▶ _What you will do_
In the records below, count every line where the string "server" appears, and reply with the count only.

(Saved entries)

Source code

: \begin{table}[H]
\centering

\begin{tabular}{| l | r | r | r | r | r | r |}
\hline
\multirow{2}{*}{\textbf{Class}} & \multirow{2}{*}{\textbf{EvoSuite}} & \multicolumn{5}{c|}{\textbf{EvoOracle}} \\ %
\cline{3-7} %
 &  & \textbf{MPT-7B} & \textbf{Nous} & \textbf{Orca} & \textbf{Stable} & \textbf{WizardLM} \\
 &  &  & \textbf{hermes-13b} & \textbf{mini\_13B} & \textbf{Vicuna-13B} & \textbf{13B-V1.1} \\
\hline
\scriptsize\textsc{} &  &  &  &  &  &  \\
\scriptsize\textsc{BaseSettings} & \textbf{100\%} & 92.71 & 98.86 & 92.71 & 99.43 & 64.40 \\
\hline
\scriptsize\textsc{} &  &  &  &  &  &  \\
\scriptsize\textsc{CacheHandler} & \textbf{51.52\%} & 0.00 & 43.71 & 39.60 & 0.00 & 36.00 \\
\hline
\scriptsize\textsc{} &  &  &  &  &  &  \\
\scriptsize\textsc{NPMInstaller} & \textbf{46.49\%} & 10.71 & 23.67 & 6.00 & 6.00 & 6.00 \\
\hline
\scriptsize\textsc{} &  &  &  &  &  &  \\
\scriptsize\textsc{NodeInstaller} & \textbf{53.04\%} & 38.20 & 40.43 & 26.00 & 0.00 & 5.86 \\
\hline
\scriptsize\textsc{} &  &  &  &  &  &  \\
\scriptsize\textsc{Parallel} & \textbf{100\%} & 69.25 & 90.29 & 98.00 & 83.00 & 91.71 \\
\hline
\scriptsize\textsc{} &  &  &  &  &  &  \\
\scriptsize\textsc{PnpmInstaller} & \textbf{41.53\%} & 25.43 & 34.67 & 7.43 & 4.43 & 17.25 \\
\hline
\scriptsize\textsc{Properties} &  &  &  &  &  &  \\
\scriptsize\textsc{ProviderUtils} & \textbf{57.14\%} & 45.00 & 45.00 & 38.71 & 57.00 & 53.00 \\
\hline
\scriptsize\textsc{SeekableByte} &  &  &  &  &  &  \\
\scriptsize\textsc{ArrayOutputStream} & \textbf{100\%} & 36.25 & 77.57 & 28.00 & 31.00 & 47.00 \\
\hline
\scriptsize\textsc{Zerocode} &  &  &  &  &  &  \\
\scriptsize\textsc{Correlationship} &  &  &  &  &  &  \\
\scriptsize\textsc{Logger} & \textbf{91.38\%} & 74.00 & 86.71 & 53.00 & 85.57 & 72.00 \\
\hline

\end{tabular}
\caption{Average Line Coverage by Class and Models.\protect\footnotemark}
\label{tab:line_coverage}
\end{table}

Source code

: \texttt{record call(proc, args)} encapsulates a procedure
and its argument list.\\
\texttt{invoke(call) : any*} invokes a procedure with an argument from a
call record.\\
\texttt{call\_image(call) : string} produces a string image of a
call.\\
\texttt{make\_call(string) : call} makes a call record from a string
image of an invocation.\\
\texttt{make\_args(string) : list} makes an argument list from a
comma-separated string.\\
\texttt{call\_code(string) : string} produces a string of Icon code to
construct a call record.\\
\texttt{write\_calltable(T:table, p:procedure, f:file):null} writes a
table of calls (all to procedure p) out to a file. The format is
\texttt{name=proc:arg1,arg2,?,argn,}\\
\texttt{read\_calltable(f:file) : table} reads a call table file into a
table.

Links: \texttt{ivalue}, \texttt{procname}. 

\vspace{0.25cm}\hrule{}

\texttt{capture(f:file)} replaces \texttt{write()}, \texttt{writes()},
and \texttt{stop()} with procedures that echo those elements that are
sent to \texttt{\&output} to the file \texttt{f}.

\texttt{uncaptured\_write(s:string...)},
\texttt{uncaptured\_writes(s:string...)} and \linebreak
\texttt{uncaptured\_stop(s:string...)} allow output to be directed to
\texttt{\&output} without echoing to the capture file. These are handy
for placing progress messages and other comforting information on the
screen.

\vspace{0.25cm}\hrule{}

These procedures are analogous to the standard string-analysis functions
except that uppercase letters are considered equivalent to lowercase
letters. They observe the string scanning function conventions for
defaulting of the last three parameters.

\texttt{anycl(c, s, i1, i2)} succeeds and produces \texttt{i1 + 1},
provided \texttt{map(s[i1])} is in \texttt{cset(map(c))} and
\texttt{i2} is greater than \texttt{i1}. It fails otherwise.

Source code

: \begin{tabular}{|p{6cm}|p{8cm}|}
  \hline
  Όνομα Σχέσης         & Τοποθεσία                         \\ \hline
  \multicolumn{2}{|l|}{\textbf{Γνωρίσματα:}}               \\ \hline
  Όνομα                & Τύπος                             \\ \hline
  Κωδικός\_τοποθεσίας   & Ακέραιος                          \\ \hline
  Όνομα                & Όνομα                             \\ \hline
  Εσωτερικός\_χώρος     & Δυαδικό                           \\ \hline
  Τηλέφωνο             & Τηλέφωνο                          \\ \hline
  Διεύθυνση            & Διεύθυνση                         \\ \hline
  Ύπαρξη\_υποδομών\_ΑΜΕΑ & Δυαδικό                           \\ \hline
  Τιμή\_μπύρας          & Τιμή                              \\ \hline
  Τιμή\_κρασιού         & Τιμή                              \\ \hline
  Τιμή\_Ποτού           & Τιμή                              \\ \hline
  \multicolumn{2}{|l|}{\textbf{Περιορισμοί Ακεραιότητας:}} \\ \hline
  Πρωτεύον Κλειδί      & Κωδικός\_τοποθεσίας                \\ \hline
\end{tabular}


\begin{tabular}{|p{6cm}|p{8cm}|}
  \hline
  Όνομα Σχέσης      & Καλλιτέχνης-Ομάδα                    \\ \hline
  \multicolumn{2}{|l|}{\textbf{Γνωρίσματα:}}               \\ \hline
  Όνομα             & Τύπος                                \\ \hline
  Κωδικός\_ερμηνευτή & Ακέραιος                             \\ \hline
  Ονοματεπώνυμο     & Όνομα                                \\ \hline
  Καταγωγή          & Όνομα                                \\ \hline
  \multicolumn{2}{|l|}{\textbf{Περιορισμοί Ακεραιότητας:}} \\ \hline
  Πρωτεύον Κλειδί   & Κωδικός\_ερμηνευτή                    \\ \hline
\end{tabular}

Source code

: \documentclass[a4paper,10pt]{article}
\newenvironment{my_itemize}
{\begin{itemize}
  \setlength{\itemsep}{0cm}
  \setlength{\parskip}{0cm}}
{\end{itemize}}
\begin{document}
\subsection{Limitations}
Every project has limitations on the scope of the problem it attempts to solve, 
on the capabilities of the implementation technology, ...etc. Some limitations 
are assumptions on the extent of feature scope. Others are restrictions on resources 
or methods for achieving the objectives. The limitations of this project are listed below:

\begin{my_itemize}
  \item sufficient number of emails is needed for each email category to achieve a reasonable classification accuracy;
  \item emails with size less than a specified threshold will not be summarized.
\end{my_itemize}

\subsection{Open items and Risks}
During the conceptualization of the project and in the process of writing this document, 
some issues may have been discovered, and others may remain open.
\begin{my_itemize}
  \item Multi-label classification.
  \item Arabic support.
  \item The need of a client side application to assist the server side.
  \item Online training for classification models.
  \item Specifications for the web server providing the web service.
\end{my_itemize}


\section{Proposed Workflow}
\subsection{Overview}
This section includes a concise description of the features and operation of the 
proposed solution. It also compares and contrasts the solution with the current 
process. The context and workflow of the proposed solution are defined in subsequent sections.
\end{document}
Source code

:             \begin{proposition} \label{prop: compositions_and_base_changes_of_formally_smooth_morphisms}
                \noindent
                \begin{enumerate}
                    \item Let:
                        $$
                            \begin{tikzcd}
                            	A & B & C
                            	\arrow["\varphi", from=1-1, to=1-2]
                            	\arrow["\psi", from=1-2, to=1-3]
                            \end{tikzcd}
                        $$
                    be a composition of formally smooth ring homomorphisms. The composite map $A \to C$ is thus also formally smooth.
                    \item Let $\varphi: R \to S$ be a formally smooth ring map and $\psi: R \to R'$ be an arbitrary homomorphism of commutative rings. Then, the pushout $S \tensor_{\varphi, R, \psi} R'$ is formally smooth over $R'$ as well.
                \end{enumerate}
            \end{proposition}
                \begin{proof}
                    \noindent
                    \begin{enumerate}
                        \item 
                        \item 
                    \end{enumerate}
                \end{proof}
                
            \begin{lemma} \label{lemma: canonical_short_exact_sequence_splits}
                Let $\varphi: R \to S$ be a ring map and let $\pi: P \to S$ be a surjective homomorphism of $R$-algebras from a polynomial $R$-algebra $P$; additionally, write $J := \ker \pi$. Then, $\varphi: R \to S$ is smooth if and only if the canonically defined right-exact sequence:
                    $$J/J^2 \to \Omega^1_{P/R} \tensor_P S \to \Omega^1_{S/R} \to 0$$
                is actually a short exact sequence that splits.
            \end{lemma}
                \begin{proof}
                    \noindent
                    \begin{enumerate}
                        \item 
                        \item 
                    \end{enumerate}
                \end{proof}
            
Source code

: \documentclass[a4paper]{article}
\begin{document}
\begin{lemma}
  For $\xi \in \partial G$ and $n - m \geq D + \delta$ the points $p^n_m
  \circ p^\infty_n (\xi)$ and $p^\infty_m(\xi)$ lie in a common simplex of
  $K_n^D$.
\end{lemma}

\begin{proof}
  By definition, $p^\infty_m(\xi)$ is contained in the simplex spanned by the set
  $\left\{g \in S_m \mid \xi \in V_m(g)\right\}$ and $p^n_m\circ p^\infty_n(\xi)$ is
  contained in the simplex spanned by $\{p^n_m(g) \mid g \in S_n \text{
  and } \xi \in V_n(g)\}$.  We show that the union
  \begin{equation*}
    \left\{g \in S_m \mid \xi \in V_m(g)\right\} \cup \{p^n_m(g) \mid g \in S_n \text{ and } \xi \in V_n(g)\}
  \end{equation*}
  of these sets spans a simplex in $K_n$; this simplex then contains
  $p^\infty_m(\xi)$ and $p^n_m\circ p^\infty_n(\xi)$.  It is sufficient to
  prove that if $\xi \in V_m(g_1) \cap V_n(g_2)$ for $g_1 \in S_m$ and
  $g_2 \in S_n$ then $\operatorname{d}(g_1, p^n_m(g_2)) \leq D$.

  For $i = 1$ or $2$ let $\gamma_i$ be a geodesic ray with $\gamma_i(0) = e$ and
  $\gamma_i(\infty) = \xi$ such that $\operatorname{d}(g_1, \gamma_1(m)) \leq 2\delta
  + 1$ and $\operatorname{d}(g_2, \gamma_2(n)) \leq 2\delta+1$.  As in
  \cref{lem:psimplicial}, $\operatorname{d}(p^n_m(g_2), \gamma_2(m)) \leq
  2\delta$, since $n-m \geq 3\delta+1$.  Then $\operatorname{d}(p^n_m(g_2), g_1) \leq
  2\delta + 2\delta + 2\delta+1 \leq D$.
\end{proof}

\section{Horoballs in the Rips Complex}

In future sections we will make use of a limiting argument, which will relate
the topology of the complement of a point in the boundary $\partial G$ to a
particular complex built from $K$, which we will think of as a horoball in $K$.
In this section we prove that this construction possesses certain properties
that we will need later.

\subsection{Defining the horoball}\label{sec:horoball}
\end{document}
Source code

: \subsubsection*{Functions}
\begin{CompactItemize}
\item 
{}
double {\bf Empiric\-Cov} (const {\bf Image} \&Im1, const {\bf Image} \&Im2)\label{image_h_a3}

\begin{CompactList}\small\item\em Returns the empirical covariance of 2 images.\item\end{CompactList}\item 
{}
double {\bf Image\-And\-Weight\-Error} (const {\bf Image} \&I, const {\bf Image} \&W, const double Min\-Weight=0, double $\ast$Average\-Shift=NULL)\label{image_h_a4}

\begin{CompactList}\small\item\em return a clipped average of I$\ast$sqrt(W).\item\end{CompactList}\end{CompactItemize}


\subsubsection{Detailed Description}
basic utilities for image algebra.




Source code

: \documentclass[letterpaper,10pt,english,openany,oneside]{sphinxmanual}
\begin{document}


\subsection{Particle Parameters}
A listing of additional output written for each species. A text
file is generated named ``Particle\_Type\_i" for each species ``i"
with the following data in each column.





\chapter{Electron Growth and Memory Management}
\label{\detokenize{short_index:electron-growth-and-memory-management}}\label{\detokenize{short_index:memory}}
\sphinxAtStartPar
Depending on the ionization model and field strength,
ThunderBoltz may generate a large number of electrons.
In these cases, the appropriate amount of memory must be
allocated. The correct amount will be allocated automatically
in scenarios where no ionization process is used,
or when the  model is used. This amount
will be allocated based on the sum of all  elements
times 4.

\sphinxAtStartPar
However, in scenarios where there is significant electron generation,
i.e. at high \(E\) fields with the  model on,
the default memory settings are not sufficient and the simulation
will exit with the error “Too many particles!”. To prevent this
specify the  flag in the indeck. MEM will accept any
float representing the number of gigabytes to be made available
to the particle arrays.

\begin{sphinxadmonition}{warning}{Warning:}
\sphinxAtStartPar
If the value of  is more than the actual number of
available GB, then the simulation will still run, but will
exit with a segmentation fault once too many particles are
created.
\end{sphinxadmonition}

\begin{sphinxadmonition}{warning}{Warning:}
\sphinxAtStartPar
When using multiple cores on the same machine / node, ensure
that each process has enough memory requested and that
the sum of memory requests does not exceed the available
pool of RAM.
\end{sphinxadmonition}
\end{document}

▶ _Problem solution_
2